● **WHAT IS BEING ASKED**: Using the listing below, copy every line that mentions "description".

Top of THE DATA

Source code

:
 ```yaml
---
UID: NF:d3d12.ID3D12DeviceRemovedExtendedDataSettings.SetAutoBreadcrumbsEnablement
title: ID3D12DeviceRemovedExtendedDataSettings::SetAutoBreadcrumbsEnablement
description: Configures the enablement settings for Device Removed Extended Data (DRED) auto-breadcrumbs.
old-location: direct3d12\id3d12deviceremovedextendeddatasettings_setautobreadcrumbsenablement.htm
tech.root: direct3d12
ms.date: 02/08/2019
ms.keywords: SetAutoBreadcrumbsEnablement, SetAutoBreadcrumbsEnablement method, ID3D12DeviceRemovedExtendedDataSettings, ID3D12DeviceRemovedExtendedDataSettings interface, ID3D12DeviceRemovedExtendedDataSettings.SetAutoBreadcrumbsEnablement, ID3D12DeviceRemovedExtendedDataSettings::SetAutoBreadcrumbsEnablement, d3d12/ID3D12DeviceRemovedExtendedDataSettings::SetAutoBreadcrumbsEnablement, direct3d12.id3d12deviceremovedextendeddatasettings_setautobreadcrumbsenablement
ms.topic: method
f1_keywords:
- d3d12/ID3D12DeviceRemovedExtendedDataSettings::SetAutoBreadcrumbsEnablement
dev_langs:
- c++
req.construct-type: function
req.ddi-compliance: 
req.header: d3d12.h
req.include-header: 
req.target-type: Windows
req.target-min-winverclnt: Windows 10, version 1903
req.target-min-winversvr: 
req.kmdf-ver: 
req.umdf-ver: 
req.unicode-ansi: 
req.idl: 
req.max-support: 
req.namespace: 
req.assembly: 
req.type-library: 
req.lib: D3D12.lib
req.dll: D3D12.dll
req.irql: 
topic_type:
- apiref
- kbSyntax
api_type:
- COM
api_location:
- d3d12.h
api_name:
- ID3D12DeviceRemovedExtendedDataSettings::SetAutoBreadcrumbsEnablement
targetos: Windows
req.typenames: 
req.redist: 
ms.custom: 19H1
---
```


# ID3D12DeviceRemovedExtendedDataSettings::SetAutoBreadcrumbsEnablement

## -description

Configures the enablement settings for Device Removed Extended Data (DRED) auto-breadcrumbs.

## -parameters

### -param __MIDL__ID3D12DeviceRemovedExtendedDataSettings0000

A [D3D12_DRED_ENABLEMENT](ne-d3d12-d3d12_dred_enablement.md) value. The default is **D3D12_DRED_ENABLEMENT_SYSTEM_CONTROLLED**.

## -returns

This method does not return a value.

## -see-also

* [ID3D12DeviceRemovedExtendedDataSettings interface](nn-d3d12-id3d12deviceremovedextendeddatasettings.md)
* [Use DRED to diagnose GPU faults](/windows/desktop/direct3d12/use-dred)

Bottom of THE DATA

● **EXERCISE RESULT**:
description: Configures the enablement settings for Device Removed Extended Data (DRED) auto-breadcrumbs.
## -description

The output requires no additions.